Mr. Ignatieff, a man of some pride, could not let this go unchallenged. “Mr. Speaker, at no time has this party attacked our troops or our men in the field,” he declared.

The Conservatives howled.

“It is the government we are attacking. It is the government’s conduct,” he continued. “For 18 months the Conservatives knew about allegations of torture and did nothing. Then they sought to smear a distinguished public servant. Even now they are not telling the truth and they are hiding behind our soldiers. When will they start telling Canadians the truth?”

Back came Mr. Baird, this time alleging that a member of the Liberal side had dared question the testimony of a military general. At the other end of the government frontbench, Vic Toews shouted something about Mr. Ignatieff not having been in the country at some point. A Liberal loudly suggested he “shut up.”

Mr. Ignatieff came to his feet yelling and pointing. “Mr. Speaker, when will the government apologize for using a Canadian destroyer as a backdrop for party political propaganda?” he wondered. “At no time have we ever attacked the integrity of the Canadian armed forces. The issue is the conduct of the government. The issue is whether Conservatives are telling Canadians the truth. The issue is whether they have covered up allegations of torture for 18 months. It is time to hear the truth from that side of the House instead of these baseless attacks.”

Mr. Baird took the opportunity to again yell about why the Liberals should be ashamed of themselves.
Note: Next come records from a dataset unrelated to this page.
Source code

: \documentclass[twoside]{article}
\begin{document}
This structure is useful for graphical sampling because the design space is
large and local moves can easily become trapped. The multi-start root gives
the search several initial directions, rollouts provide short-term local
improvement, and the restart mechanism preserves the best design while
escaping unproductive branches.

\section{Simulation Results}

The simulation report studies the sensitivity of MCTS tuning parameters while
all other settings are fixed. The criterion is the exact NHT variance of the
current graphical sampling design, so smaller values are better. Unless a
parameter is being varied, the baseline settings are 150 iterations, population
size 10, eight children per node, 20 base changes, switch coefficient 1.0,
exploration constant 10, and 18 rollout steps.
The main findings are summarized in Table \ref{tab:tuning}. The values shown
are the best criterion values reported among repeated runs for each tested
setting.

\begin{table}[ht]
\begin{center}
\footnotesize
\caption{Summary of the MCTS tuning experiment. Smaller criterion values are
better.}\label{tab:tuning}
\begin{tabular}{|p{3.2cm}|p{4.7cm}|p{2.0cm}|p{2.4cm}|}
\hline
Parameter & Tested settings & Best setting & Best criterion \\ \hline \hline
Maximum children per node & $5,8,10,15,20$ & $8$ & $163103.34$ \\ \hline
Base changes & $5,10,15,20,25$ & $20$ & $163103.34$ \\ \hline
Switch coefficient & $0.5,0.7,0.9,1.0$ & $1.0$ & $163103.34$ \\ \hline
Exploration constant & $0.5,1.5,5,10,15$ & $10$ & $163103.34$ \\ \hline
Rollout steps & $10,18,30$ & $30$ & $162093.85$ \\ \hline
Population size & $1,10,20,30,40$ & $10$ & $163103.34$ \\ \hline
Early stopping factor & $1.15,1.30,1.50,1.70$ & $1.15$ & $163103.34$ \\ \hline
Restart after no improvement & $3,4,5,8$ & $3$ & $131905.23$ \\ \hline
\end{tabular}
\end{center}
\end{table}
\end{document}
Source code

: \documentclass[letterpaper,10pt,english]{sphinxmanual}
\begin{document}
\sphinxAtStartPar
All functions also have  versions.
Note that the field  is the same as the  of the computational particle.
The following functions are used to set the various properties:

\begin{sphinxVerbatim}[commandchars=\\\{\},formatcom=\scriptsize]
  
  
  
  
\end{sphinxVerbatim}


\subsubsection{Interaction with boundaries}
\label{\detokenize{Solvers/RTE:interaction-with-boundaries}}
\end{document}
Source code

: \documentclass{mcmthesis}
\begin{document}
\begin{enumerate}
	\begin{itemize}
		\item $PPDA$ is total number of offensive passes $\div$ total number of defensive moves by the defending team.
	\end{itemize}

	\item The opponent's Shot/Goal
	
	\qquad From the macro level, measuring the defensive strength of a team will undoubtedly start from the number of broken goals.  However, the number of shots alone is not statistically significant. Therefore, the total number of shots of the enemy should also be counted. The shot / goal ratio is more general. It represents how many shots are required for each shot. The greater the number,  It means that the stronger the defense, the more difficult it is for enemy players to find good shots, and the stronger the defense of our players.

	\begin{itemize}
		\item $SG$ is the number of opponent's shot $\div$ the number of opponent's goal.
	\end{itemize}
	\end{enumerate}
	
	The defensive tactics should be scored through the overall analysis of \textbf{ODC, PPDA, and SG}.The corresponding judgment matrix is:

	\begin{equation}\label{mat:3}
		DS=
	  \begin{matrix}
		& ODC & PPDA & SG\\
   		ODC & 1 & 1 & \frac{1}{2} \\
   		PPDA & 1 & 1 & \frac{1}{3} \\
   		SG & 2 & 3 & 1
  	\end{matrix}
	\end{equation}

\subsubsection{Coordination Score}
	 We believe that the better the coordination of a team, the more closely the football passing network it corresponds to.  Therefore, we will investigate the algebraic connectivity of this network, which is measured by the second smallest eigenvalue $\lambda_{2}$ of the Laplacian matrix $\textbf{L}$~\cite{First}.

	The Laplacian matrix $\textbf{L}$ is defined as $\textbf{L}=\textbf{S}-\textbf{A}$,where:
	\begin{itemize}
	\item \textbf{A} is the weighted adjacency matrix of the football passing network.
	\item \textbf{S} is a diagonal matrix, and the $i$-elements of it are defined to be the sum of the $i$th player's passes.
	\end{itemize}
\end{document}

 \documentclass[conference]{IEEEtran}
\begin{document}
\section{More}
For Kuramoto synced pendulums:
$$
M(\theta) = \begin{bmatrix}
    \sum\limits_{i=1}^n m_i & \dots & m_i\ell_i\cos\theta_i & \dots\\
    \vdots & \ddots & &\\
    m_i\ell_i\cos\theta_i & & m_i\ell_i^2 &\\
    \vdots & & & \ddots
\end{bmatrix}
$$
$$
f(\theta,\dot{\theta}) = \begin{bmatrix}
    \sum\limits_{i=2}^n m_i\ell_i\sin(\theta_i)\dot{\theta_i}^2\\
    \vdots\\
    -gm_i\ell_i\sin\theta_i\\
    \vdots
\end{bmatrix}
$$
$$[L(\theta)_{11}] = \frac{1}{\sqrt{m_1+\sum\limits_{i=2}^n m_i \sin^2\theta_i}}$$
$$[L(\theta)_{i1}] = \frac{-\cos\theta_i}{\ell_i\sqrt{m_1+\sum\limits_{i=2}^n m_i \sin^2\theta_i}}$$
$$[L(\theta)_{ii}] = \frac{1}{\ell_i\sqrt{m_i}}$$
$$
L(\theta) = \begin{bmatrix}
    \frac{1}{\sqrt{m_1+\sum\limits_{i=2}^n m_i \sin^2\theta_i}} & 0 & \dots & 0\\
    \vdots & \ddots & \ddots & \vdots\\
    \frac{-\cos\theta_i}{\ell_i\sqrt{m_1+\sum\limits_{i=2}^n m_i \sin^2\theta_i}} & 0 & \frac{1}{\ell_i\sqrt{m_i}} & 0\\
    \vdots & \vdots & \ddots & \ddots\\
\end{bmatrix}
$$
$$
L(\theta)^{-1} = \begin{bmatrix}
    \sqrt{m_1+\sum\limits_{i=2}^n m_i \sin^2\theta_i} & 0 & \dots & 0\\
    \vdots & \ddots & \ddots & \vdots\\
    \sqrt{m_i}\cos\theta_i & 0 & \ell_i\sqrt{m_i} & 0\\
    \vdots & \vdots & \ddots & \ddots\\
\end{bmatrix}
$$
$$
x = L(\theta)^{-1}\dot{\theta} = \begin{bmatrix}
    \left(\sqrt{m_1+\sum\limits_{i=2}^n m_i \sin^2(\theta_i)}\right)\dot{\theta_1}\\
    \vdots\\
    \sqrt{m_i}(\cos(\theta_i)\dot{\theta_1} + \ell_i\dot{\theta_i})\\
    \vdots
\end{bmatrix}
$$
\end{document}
Bob Rae went next, speaking slowly and quietly, attempting to quell the House with careful inflection. “Mr. Speaker, in trying to understand the process under way with respect to dealing with allegations of harsh treatment, Kerry Buck, who is a senior spokesperson for the Department of Foreign Affairs, said under cross-examination in 2008, ‘…it is not our role to determine credibility of the allegations, to determine the veracity of the allegations. We don’t investigate those allegations. We simply record those allegations.’ I wonder if the Minister of Foreign Affairs could tell us if that is his understanding of the way in which these allegations are supposed to be dealt with.”

Apparently feeling shy, Lawrence Cannon let Peter MacKay take this one. Mr. MacKay attempted to accuse the Liberals of some kind of hypocrisy. Mr. Rae tried again. Mr. MacKay returned to his feet to once more ignore the question.

“Mr. Speaker, two and a half years ago, when we improved the failed transfer arrangement,” he informed the House, “we started to invest in their justice system, in their prison system.”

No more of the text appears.